Begin with the first line of the entries below. Copy each line exactly, stopping after the one that contains "## Contributing".
==== DATASET ENTRIES
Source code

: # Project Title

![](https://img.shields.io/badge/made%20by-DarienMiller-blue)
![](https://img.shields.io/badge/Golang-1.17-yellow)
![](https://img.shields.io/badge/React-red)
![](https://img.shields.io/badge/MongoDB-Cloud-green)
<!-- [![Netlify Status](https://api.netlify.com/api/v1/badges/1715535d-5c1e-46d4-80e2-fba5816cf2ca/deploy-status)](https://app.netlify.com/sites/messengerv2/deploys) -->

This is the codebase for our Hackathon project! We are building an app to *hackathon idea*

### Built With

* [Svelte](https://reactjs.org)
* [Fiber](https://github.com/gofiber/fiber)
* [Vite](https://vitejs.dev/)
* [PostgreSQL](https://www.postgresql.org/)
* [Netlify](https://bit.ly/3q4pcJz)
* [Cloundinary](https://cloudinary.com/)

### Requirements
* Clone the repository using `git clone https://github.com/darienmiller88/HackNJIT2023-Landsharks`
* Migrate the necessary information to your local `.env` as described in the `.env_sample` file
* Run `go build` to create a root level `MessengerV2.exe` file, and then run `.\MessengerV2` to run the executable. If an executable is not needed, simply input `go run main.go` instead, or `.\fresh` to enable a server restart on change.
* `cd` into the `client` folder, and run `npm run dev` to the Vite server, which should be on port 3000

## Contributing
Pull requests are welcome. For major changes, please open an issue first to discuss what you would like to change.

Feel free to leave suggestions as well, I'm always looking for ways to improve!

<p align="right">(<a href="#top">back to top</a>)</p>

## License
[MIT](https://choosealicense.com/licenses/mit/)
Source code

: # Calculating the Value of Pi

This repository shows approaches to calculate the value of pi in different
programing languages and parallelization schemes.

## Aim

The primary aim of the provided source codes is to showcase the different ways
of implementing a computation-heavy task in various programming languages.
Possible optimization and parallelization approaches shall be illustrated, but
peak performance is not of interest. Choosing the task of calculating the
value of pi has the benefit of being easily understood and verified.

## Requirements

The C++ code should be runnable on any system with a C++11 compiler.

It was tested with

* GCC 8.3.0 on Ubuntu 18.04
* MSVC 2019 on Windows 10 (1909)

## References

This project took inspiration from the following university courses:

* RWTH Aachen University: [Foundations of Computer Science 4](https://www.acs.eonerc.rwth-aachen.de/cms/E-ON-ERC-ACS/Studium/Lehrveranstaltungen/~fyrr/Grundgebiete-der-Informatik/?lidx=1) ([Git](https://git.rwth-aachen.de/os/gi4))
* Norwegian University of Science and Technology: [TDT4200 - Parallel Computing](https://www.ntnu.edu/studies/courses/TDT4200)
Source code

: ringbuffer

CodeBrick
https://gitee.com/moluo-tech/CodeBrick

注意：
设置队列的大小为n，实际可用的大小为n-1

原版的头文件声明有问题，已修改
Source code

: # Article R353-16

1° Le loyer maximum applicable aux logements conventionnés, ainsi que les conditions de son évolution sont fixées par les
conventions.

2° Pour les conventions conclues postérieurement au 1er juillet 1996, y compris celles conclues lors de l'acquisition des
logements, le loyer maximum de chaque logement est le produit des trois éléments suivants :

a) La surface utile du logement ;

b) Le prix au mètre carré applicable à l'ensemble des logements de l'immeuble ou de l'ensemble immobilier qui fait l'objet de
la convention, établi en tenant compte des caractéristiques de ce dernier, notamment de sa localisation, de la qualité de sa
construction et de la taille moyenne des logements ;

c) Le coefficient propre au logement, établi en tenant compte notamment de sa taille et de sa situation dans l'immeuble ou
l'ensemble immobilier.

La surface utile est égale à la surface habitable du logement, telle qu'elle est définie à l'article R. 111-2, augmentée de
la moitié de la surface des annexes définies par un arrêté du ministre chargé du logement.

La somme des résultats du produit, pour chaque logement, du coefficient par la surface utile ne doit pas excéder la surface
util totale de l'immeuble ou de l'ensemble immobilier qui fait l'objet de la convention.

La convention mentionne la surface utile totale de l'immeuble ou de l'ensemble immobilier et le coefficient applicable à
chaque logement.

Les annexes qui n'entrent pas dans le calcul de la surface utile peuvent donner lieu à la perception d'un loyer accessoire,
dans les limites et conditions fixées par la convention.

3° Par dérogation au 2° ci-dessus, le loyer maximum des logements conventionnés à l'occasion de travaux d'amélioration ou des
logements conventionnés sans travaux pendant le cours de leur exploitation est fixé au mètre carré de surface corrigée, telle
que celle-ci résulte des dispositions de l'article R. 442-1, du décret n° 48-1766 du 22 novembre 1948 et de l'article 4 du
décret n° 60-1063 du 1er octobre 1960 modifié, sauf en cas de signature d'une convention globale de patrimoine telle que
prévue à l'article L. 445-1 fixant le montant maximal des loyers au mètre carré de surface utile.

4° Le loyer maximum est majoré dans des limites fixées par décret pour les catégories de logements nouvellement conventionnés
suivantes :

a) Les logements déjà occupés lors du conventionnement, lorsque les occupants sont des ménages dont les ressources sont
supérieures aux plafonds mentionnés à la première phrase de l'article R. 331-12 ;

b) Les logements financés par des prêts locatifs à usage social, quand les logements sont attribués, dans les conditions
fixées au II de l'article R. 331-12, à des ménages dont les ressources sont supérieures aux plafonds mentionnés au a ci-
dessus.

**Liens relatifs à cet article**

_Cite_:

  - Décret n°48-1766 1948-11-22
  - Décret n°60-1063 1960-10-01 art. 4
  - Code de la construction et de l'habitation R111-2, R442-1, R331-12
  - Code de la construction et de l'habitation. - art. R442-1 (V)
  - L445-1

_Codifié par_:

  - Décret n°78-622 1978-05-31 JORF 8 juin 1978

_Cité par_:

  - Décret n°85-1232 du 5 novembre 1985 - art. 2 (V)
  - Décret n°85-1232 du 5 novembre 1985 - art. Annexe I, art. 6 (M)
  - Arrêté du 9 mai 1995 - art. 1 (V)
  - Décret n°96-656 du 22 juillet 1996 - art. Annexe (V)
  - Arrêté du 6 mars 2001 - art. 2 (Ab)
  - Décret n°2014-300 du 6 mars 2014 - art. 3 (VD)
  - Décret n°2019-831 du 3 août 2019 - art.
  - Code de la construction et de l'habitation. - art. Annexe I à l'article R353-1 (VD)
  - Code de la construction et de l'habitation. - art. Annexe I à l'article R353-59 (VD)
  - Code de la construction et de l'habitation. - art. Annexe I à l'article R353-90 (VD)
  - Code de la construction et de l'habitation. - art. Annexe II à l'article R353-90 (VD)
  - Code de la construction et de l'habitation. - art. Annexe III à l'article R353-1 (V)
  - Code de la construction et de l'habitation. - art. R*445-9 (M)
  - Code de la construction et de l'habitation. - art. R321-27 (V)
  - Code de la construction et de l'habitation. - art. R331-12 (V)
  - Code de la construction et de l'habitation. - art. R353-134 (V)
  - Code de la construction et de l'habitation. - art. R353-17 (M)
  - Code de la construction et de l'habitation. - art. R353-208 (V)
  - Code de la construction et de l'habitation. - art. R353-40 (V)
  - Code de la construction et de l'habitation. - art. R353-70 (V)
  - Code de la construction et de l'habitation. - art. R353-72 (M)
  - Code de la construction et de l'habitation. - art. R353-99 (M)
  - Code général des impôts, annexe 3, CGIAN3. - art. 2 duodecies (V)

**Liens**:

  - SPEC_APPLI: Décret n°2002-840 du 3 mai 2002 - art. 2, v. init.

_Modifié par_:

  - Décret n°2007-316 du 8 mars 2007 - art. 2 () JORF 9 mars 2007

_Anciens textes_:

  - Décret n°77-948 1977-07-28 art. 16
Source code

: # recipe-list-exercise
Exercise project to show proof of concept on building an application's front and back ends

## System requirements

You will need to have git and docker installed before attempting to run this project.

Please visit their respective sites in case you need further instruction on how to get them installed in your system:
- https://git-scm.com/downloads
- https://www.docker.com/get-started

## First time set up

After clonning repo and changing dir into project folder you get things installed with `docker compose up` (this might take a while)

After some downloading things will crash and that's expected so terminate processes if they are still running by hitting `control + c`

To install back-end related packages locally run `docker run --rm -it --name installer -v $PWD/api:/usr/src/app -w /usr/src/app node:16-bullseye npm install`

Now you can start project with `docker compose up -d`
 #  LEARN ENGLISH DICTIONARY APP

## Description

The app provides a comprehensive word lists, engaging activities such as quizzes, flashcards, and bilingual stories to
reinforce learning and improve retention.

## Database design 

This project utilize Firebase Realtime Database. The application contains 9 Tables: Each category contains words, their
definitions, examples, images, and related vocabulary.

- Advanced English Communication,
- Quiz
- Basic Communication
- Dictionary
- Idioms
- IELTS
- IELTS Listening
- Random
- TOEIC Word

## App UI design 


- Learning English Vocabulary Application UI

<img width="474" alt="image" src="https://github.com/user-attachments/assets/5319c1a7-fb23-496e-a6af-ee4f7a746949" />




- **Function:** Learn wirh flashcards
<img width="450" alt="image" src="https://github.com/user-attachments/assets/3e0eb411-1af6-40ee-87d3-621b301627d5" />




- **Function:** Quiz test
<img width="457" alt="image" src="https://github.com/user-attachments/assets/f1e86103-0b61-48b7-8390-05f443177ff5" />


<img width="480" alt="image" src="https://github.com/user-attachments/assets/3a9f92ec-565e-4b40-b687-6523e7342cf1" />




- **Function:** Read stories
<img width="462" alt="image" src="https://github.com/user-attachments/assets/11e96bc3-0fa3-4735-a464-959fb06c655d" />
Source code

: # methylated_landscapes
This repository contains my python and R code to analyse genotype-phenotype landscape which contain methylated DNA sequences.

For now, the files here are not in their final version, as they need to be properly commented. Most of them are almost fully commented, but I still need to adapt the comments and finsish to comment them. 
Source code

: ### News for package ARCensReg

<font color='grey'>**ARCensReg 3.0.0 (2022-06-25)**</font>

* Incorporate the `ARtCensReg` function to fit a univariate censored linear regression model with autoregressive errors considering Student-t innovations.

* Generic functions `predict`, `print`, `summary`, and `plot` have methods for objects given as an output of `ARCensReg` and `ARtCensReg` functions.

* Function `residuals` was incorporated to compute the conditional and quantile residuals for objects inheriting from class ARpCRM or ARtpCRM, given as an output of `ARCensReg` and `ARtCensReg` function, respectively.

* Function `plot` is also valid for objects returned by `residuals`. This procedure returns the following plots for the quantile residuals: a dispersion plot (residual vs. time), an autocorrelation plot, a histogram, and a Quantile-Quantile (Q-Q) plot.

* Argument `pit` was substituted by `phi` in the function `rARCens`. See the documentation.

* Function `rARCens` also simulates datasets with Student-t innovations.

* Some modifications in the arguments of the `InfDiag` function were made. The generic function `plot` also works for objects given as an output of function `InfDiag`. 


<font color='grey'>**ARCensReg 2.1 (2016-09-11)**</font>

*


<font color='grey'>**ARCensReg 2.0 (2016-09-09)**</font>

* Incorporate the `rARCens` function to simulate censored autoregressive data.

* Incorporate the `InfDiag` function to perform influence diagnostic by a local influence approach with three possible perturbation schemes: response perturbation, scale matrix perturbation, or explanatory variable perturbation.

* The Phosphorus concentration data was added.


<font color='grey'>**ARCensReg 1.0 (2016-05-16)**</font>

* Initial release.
========
**WRITTEN SOLUTION**
Source code

: # Project Title

![](https://img.shields.io/badge/made%20by-DarienMiller-blue)
![](https://img.shields.io/badge/Golang-1.17-yellow)
![](https://img.shields.io/badge/React-red)
![](https://img.shields.io/badge/MongoDB-Cloud-green)
<!-- [![Netlify Status](https://api.netlify.com/api/v1/badges/1715535d-5c1e-46d4-80e2-fba5816cf2ca/deploy-status)](https://app.netlify.com/sites/messengerv2/deploys) -->

This is the codebase for our Hackathon project! We are building an app to *hackathon idea*

### Built With

* [Svelte](https://reactjs.org)
* [Fiber](https://github.com/gofiber/fiber)
* [Vite](https://vitejs.dev/)
* [PostgreSQL](https://www.postgresql.org/)
* [Netlify](https://bit.ly/3q4pcJz)
* [Cloundinary](https://cloudinary.com/)

### Requirements
* Clone the repository using `git clone https://github.com/darienmiller88/HackNJIT2023-Landsharks`
* Migrate the necessary information to your local `.env` as described in the `.env_sample` file
* Run `go build` to create a root level `MessengerV2.exe` file, and then run `.\MessengerV2` to run the executable. If an executable is not needed, simply input `go run main.go` instead, or `.\fresh` to enable a server restart on change.
* `cd` into the `client` folder, and run `npm run dev` to the Vite server, which should be on port 3000

## Contributing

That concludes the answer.